Octobre 2021, le parlement hongkongais, soumis à Pékin, renforce la loi permettant d’interdire toute œuvre filmée portant préjudice aux intérêts sécuritaires chinois. Une définition aussi floue qu’extensible, outil d’une propagande efficace ayant pour objectif de réécrire un destin national loin du passé anglais de l’archipel. Une censure s’appliquant aussi bien aux films à venir qu’à ceux déjà existants et qui semble sonner le glas d’un cinéma moribond. Troisième producteur de films après les géants Hollywood et Bollywood dans les années 90, Hong Kong vit, depuis la rétrocession de 1997, une lente mais certaine agonie entre crise économique, exil des réalisateurs, révolution des parapluies et différentes lois autoritaires et restrictives. Pourtant, le savoir-faire semble toujours là et quelques pépites émergent. Limbo en fait partie. 

Limbo (2021)

Tourné il y a maintenant six ans, sorti en 2021 dans les salles hongkongaises, interdit de diffusion en Chine, Limbo semble apercevoir la fin de son long chemin de croix. Pour amadouer la commission en charge de la censure, peut-être aurait-il fallu que la ville des John Woo, Johnnie To et autre Tsui Hark soit présentée de manière plus idyllique.

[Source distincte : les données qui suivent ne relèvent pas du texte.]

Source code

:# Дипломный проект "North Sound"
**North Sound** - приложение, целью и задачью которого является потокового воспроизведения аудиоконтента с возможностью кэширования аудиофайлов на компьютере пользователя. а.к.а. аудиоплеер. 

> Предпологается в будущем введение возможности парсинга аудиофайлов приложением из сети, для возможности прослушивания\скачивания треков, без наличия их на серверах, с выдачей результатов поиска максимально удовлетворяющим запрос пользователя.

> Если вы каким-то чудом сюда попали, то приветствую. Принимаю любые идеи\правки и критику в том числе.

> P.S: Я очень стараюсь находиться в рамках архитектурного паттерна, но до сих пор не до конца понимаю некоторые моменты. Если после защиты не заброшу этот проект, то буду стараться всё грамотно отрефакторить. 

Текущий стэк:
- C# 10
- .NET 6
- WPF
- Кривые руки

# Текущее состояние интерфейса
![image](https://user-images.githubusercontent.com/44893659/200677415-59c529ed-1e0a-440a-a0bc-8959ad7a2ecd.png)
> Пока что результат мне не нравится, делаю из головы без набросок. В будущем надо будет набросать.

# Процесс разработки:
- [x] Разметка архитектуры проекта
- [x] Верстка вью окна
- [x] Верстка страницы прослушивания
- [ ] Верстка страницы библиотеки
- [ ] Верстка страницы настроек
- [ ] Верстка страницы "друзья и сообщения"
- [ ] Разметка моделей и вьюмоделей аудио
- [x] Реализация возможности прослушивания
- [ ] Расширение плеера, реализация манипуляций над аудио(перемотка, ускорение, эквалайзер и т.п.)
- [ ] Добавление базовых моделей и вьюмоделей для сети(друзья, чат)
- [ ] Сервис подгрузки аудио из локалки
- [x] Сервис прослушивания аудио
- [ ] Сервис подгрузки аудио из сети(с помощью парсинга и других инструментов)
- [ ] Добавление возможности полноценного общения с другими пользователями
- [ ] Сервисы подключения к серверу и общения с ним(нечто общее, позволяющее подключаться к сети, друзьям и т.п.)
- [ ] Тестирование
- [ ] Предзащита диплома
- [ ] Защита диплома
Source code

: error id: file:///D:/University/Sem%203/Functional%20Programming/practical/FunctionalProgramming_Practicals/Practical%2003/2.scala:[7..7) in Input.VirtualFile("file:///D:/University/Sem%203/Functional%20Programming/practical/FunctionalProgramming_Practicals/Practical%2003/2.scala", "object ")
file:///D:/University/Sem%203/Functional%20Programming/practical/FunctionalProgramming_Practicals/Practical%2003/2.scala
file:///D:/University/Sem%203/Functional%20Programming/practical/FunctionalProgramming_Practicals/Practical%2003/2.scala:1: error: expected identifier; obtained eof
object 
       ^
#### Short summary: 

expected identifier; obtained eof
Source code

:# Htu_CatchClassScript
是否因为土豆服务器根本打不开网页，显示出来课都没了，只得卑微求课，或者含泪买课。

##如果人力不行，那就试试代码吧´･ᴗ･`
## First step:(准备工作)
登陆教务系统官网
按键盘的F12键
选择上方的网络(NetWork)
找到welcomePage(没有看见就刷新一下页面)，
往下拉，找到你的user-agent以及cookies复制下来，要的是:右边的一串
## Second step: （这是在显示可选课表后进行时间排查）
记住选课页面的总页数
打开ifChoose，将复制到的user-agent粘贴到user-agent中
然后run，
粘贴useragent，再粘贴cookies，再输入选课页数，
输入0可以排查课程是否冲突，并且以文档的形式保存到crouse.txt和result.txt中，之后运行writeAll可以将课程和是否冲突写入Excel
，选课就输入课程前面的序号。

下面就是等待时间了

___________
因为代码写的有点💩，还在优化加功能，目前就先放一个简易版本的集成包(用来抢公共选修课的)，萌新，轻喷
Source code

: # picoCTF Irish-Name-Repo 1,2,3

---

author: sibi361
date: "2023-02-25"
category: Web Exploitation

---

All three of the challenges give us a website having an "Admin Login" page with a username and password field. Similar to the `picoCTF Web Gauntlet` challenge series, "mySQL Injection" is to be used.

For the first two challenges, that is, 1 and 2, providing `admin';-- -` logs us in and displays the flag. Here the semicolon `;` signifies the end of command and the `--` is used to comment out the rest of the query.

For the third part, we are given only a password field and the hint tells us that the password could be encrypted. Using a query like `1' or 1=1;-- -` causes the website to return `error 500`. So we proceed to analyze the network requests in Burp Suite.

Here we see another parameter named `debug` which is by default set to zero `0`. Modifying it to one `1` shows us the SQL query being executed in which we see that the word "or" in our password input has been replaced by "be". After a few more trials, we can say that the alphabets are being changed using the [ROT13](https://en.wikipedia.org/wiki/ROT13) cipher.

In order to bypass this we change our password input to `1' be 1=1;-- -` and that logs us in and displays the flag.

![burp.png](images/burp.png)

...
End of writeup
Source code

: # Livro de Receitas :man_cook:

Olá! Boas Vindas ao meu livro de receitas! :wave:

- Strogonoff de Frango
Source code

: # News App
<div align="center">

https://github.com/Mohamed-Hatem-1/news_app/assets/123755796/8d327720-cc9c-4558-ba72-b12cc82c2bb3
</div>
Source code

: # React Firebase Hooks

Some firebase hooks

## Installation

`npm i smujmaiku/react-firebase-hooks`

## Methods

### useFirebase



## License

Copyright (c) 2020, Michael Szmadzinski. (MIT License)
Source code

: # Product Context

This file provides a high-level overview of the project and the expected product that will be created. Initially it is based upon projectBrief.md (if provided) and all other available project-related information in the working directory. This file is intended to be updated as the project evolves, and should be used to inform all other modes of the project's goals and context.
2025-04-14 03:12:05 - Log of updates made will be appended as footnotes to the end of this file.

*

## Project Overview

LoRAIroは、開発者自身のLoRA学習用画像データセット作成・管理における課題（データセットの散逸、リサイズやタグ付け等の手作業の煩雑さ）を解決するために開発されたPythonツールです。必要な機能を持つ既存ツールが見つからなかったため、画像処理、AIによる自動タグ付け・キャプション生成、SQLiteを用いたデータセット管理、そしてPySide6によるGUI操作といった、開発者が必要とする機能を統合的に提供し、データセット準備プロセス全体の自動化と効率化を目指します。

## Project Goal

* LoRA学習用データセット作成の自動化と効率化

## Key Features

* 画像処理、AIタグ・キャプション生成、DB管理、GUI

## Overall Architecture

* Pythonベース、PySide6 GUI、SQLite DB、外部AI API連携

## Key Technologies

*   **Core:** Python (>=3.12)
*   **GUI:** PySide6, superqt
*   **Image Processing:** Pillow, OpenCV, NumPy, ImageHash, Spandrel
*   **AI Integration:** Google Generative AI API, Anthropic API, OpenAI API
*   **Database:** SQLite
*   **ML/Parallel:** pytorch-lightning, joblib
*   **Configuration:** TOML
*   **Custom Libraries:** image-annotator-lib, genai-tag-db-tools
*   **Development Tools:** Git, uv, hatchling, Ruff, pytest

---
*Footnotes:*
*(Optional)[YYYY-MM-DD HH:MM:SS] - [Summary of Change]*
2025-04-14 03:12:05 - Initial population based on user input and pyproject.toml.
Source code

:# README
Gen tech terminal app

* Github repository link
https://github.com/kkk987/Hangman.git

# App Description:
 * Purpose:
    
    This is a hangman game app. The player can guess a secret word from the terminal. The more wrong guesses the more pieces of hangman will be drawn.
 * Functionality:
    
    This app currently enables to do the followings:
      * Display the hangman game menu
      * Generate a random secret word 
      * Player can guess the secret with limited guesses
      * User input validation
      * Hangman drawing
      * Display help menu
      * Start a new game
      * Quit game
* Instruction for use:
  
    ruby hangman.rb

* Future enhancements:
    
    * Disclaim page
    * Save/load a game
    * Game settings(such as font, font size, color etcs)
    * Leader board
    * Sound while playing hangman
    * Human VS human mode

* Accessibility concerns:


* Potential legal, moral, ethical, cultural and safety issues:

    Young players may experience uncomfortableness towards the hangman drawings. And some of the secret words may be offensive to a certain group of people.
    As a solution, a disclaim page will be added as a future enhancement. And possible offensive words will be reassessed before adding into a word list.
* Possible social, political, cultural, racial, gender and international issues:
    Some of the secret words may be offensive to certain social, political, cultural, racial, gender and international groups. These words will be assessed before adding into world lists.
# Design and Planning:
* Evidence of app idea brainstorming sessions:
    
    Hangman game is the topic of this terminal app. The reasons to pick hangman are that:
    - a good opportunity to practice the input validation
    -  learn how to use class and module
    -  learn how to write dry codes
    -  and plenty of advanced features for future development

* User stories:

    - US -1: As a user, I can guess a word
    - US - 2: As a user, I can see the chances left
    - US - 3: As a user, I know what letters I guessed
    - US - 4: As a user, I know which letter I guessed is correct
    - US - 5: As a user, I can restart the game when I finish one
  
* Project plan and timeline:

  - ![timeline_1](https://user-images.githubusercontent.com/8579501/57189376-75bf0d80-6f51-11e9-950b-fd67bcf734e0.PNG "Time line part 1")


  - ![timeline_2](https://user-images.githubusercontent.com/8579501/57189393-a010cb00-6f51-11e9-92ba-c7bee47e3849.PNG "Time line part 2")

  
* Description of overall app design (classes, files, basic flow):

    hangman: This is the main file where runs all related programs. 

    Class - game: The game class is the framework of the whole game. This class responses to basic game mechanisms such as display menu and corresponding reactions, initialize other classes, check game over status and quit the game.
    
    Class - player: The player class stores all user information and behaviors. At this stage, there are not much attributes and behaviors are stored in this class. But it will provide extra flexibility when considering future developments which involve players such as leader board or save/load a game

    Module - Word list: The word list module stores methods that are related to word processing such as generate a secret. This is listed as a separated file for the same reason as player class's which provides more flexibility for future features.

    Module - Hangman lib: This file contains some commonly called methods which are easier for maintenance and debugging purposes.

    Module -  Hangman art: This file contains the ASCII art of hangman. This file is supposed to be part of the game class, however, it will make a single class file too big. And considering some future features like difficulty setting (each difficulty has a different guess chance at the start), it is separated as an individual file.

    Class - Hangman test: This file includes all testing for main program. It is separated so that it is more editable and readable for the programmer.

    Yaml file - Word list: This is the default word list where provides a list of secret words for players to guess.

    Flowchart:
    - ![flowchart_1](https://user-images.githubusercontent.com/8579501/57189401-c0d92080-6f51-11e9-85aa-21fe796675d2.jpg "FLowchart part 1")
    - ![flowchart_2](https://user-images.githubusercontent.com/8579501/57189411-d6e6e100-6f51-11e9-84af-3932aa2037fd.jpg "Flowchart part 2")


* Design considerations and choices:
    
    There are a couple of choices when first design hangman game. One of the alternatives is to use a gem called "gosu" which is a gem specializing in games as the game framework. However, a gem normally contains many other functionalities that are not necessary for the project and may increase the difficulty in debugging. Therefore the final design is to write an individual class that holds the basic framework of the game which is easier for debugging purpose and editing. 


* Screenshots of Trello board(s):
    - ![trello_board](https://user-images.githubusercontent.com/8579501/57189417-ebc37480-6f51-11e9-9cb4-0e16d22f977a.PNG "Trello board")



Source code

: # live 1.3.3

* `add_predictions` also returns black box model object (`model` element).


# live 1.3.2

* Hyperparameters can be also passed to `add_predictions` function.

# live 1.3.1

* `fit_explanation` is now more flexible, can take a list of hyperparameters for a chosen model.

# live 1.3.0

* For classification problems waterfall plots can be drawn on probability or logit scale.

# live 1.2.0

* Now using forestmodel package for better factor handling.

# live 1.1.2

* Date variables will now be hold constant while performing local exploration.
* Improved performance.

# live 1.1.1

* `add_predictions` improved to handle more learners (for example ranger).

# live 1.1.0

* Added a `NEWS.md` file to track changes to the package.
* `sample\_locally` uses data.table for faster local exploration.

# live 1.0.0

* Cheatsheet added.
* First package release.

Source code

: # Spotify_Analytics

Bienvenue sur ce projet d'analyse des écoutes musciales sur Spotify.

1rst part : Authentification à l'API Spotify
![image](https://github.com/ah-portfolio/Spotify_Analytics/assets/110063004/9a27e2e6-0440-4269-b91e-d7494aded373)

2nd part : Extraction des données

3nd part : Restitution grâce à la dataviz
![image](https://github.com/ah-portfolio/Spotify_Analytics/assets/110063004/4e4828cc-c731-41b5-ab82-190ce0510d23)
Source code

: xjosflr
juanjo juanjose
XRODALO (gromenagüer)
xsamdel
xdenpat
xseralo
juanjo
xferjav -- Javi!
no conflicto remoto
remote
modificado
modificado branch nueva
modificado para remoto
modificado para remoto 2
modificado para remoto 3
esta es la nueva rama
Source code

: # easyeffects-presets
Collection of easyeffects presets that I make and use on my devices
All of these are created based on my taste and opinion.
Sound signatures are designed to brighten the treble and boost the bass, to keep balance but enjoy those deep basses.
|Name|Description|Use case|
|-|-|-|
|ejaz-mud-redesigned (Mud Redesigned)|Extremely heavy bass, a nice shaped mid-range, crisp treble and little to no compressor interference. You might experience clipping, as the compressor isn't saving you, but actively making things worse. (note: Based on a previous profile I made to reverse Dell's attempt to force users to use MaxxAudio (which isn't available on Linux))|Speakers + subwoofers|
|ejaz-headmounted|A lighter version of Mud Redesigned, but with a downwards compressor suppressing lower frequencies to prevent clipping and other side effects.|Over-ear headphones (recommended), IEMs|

Mais on discuterait alors aujourd’hui d’un film radicalement différent, car c’est bien là le cœur du sujet : montrer Hong Kong comme une déchetterie qui pullule à ciel ouvert, engloutissant toute la misère du monde pour la recracher avec brutalité et inhumanité. Une vision aux antipodes de celle de la ville aseptisée aux belles tours de verre et aux voitures luxueuses, vendue par le pouvoir chinois. Ici, Soi Cheang nous fait descendre dans un enfer jonché d’ordures au propre comme au figuré, peuplé de junkies désespérés, de dealers sadiques, de gangs minables et d’un tueur vicieux découpant les mains des femmes qu’il viole et assassine. Au milieu de cette crasse, deux flics : le rookie propret sûr de lui et le vétéran écrasé par un passé douloureux qui utilisent une voleuse de voiture comme appât.

Outre-noir
Pour traverser cet enfer, Soi Cheang ne se gêne pas et puise dans les films les plus glauques de sa cinéphilie. Le récit sans espoirs de Se7en, la narration aux flash-backs étrange de Following, l’urbanisme agressif et sale de Sin City, la crasse d’une mégalopole de PTU (qui partage le même scénariste), les mouvements de caméra et les cadrages audacieux des scènes d’action de Old Boy, l’asphyxie poisseuse de J’ai rencontré le diable… Le réalisateur qui avait déjà signé le très lugubre avec Dog Bite Dog continue de creuser dans le macabre avec ce polar ultra-violent, cru et sans concession. La force de Limbo réside dans cette ambiance visqueuse, sublimée par une photo en noir et blanc irréaliste, transformant Hong Kong en cauchemar de science-fiction. Initialement tourné en couleur, c’est au montage que le réalisateur a décidé de le passer en noir en blanc, afin de mieux harmoniser le fond et la forme, de mieux intégrer aux décors les personnages qui petit à petit ne font plus qu’un avec les montagnes d’ordures qui jonchent les bas-fonds de la ville.